## [Directions]
In the entries that follow, repeat exactly the lines from the one that has "Profile Photo URL" through the one that has "[3-rectangle.js](./3-rectangle.js): This JavaScript", but omit pictures.

## [Recorded information]
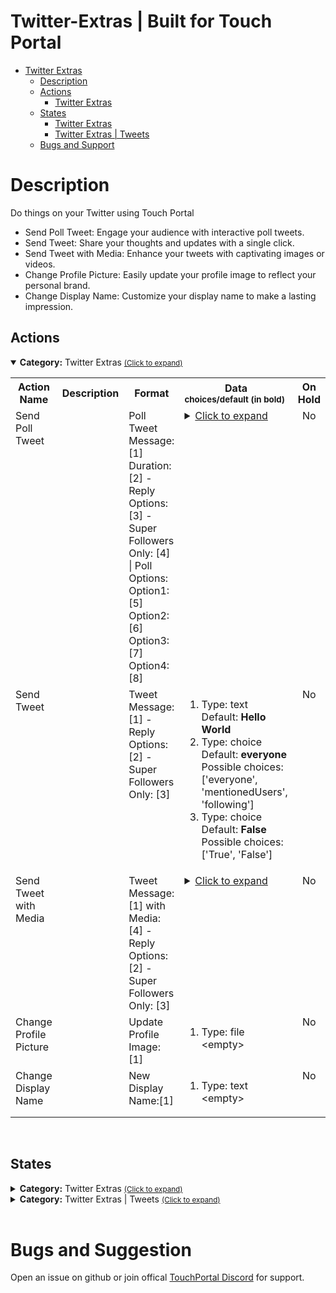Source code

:# Twitter-Extras | Built for Touch Portal
- [Twitter Extras](#Twitter-Extras)
  - [Description](#description) 
  - [Actions](#actions)
    - [Twitter Extras](#gitago.twitter.mainactions)
  - [States](#states)
    - [Twitter Extras](#gitago.twitter.mainstates)
    - [Twitter Extras | Tweets](#gitago.twitter.tweetsstates)
  - [Bugs and Support](#bugs-and-suggestion)

# Description
Do things on your Twitter using Touch Portal

- Send Poll Tweet: Engage your audience with interactive poll tweets.
- Send Tweet: Share your thoughts and updates with a single click.
- Send Tweet with Media: Enhance your tweets with captivating images or videos.
- Change Profile Picture: Easily update your profile image to reflect your personal brand.
- Change Display Name: Customize your display name to make a lasting impression.


## Actions
<details open id='gitago.twitter.mainactions'><summary><b>Category:</b> Twitter Extras <small><ins>(Click to expand)</ins></small></summary><table>
<tr valign='buttom'><th>Action Name</th><th>Description</th><th>Format</th><th nowrap>Data<br/><div align=left><sub>choices/default (in bold)</th><th>On<br/>Hold</sub></div></th></tr>
<tr valign='top'><td>Send Poll Tweet</td><td> </td><td>Poll Tweet Message:[1] Duration: [2] - Reply Options: [3] - Super Followers Only: [4]  |  Poll Options: Option1:[5]  Option2:[6]  Option3:[7]  Option4:[8]</td><td><details><summary><ins>Click to expand</ins></summary><ol start=1>
<li>Type: text &nbsp; 
Default: <b>Hello World</b></li>
<li>Type: text &nbsp; 
Default: <b>30</b></li>
<li>Type: choice &nbsp; 
Default: <b>everyone</b> Possible choices: ['everyone', 'mentionedUsers', 'following']</li>
<li>Type: choice &nbsp; 
Default: <b>False</b> Possible choices: ['True', 'False']</li>
<li>Type: text &nbsp; 
Default: <b>Yes</b></li>
<li>Type: text &nbsp; 
Default: <b>No</b></li>
<li>Type: text &nbsp; 
Default: <b>Maybe</b></li>
<li>Type: text &nbsp; 
&lt;empty&gt;</li>
</ol></td>
</details><td align=center>No</td>
<tr valign='top'><td>Send Tweet</td><td> </td><td>Tweet Message:[1] - Reply Options: [2] - Super Followers Only: [3]</td><td><ol start=1><li>Type: text &nbsp; 
Default: <b>Hello World</b></li>
<li>Type: choice &nbsp; 
Default: <b>everyone</b> Possible choices: ['everyone', 'mentionedUsers', 'following']</li>
<li>Type: choice &nbsp; 
Default: <b>False</b> Possible choices: ['True', 'False']</li>
</ol></td>
<td align=center>No</td>
<tr valign='top'><td>Send Tweet with Media</td><td> </td><td>Tweet Message:[1] with Media:[4] -  Reply Options: [2] - Super Followers Only: [3]</td><td><details><summary><ins>Click to expand</ins></summary><ol start=1>
<li>Type: text &nbsp; 
Default: <b>Hello World</b></li>
<li>Type: choice &nbsp; 
Default: <b>everyone</b> Possible choices: ['everyone', 'mentionedUsers', 'following']</li>
<li>Type: choice &nbsp; 
Default: <b>False</b> Possible choices: ['True', 'False']</li>
<li>Type: file &nbsp; 
&lt;empty&gt;</li>
</ol></td>
</details><td align=center>No</td>
<tr valign='top'><td>Change Profile Picture</td><td> </td><td>Update Profile Image:[1] </td><td><ol start=1><li>Type: file &nbsp; 
&lt;empty&gt;</li>
</ol></td>
<td align=center>No</td>
<tr valign='top'><td>Change Display Name</td><td> </td><td>New Display Name:[1] </td><td><ol start=1><li>Type: text &nbsp; 
&lt;empty&gt;</li>
</ol></td>
<td align=center>No</td>
</tr></table></details>
<br>

## States
<details id='gitago.twitter.mainstates'><summary><b>Category:</b> Twitter Extras <small><ins>(Click to expand)</ins></small></summary>


| Id | Description | DefaultValue | parentGroup |
| --- | --- | --- | --- |
| .state.Twitter_Status | TW | Twitter Status | Disconnected |   |
| .state.Twitter.Screen_Name | TW | Twitter Screen Name |  |   |
| .state.Twitter.Name | TW | Twitter Name |  |   |
| .state.Twitter.User_ID | TW | Twitter User ID |  |   |
| .state.Twitter.Followers_Count | TW | Twitter Followers Count |  |   |
| .state.Twitter.Friends_Count | TW | Twitter Friends Count |  |   |
| .state.Twitter.ProfilePhoto_ICON | TW | Twitter Profile Photo ICON |  |   |
| .state.Twitter.ProfilePhoto_URL | TW | Twitter Profile Photo URL |  |   |
</details>

<details id='gitago.twitter.tweetsstates'><summary><b>Category:</b> Twitter Extras | Tweets <small><ins>(Click to expand)</ins></small></summary>


| Id | Description | DefaultValue | parentGroup |
| --- | --- | --- | --- |
| .state.Twitter.Last_Tweet_URL | TW | Twitter Last Tweet URL |  |   |
| .state.Twitter.Last_Tweet_ID | TW | Twitter Last Tweet ID |  |   |
| .state.Twitter.Last_TweetPoll_ID | TW | Twitter Last Tweet Poll ID |  |   |
| .state.Twitter.Last_TweetPoll_URL | TW | Twitter Last Tweet Poll URL |  |   |
</details>

<br>

# Bugs and Suggestion
Open an issue on github or join offical [TouchPortal Discord](https://discord.gg/MgxQb8r) for support.



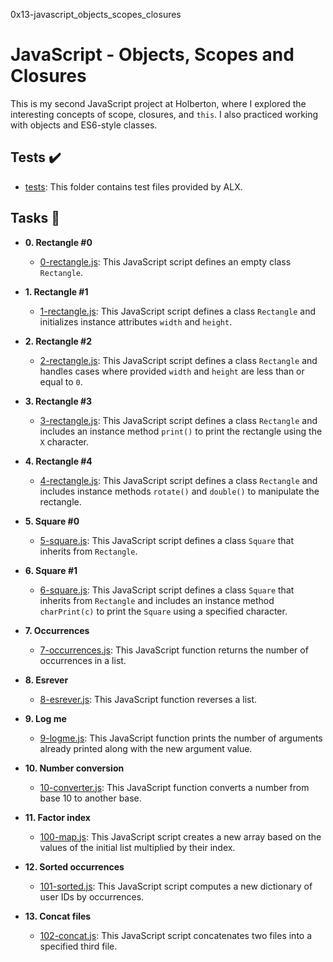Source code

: 0x13-javascript_objects_scopes_closures

# JavaScript - Objects, Scopes and Closures

This is my second JavaScript project at Holberton, where I explored the interesting concepts of scope, closures, and `this`. I also practiced working with objects and ES6-style classes.

## Tests :heavy_check_mark:

* [tests](./tests): This folder contains test files provided by ALX.

## Tasks :page_with_curl:

* **0. Rectangle #0**
  * [0-rectangle.js](./0-rectangle.js): This JavaScript script defines an empty class `Rectangle`.

* **1. Rectangle #1**
  * [1-rectangle.js](./1-rectangle.js): This JavaScript script defines a class `Rectangle` and initializes instance attributes `width` and `height`.

* **2. Rectangle #2**
  * [2-rectangle.js](./2-rectangle.js): This JavaScript script defines a class `Rectangle` and handles cases where provided `width` and `height` are less than or equal to `0`.

* **3. Rectangle #3**
  * [3-rectangle.js](./3-rectangle.js): This JavaScript script defines a class `Rectangle` and includes an instance method `print()` to print the rectangle using the `X` character.

* **4. Rectangle #4**
  * [4-rectangle.js](./4-rectangle.js): This JavaScript script defines a class `Rectangle` and includes instance methods `rotate()` and `double()` to manipulate the rectangle.

* **5. Square #0**
  * [5-square.js](./5-square.js): This JavaScript script defines a class `Square` that inherits from `Rectangle`.

* **6. Square #1**
  * [6-square.js](./6-square.js): This JavaScript script defines a class `Square` that inherits from `Rectangle` and includes an instance method `charPrint(c)` to print the `Square` using a specified character.

* **7. Occurrences**
  * [7-occurrences.js](./7-occurrences.js): This JavaScript function returns the number of occurrences in a list.

* **8. Esrever**
  * [8-esrever.js](./8-esrever.js): This JavaScript function reverses a list.

* **9. Log me**
  * [9-logme.js](./9-logme.js): This JavaScript function prints the number of arguments already printed along with the new argument value.

* **10. Number conversion**
  * [10-converter.js](./10-converter.js): This JavaScript function converts a number from base 10 to another base.

* **11. Factor index**
  * [100-map.js](./100-map.js): This JavaScript script creates a new array based on the values of the initial list multiplied by their index.

* **12. Sorted occurrences**
  * [101-sorted.js](./101-sorted.js): This JavaScript script computes a new dictionary of user IDs by occurrences.

* **13. Concat files**
  * [102-concat.js](./102-concat.js): This JavaScript script concatenates two files into a specified third file.
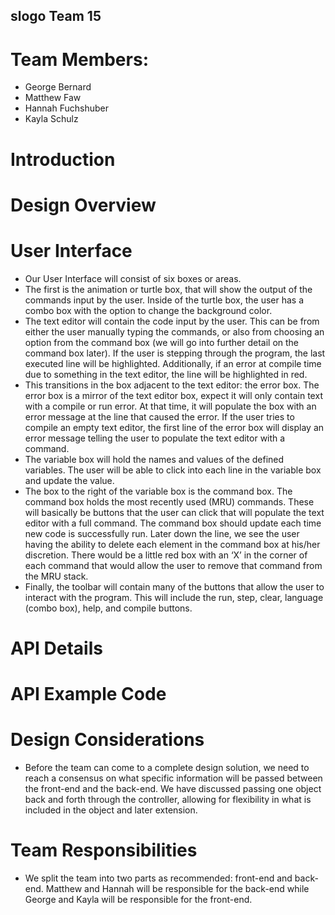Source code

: ## slogo Team 15

# Team Members:
* George Bernard
* Matthew Faw
* Hannah Fuchshuber
* Kayla Schulz

# Introduction

# Design Overview

# User Interface
* Our User Interface will consist of six boxes or areas.
* The first is the animation or turtle box, that will show the output of the commands input by the user. Inside of the turtle box, the user has a combo box with the option to change the background color. 
* The text editor will contain the code input by the user. This can be from either the user manually typing the commands, or also from choosing an option from the command box (we will go into further detail on the command box later). If the user is stepping through the program, the last executed line will be highlighted. Additionally, if an error at compile time due to something in the text editor, the line will be highlighted in red. 
* This transitions in the box adjacent to the text editor: the error box. The error box is a mirror of the text editor box, expect it will only contain text with a compile or run error. At that time, it will populate the box with an error message at the line that caused the error. If the user tries to compile an empty text editor, the first line of the error box will display an error message telling the user to populate the text editor with a command.
* The variable box will hold the names and values of the defined variables. The user will be able to click into each line in the variable box and update the value. 
* The box to the right of the variable box is the command box. The command box holds the most recently used (MRU) commands. These will basically be buttons that the user can click that will populate the text editor with a full command. The command box should update each time new code is successfully run. Later down the line, we see the user having the ability to delete each element in the command box at his/her discretion. There would be a little red box with an ‘X’ in the corner of each command that would allow the user to remove that command from the MRU stack. 
* Finally, the toolbar will contain many of the buttons that allow the user to interact with the program. This will include the run, step, clear, language (combo box), help, and compile buttons.
	
# API Details

# API Example Code

# Design Considerations
* Before the team can come to a complete design solution, we need to reach a consensus on what specific information will be passed between the front-end and the back-end. We have discussed passing one object back and forth through the controller, allowing for flexibility in what is included in the object and later extension.

# Team Responsibilities
* We split the team into two parts as recommended: front-end and back-end. Matthew and Hannah will be responsible for the back-end while George and Kayla will be responsible for the front-end.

## [Your response]
| .state.Twitter.ProfilePhoto_URL | TW | Twitter Profile Photo URL |  |   |
</details>

<details id='gitago.twitter.tweetsstates'><summary><b>Category:</b> Twitter Extras | Tweets <small><ins>(Click to expand)</ins></small></summary>


| Id | Description | DefaultValue | parentGroup |
| --- | --- | --- | --- |
| .state.Twitter.Last_Tweet_URL | TW | Twitter Last Tweet URL |  |   |
| .state.Twitter.Last_Tweet_ID | TW | Twitter Last Tweet ID |  |   |
| .state.Twitter.Last_TweetPoll_ID | TW | Twitter Last Tweet Poll ID |  |   |
| .state.Twitter.Last_TweetPoll_URL | TW | Twitter Last Tweet Poll URL |  |   |
</details>

<br>

# Bugs and Suggestion
Open an issue on github or join offical [TouchPortal Discord](https://discord.gg/MgxQb8r) for support.



Source code

: 0x13-javascript_objects_scopes_closures

# JavaScript - Objects, Scopes and Closures

This is my second JavaScript project at Holberton, where I explored the interesting concepts of scope, closures, and `this`. I also practiced working with objects and ES6-style classes.

## Tests :heavy_check_mark:

* [tests](./tests): This folder contains test files provided by ALX.

## Tasks :page_with_curl:

* **0. Rectangle #0**
  * [0-rectangle.js](./0-rectangle.js): This JavaScript script defines an empty class `Rectangle`.

* **1. Rectangle #1**
  * [1-rectangle.js](./1-rectangle.js): This JavaScript script defines a class `Rectangle` and initializes instance attributes `width` and `height`.

* **2. Rectangle #2**
  * [2-rectangle.js](./2-rectangle.js): This JavaScript script defines a class `Rectangle` and handles cases where provided `width` and `height` are less than or equal to `0`.

* **3. Rectangle #3**
  * [3-rectangle.js](./3-rectangle.js): This JavaScript script defines a class `Rectangle` and includes an instance method `print()` to print the rectangle using the `X` character.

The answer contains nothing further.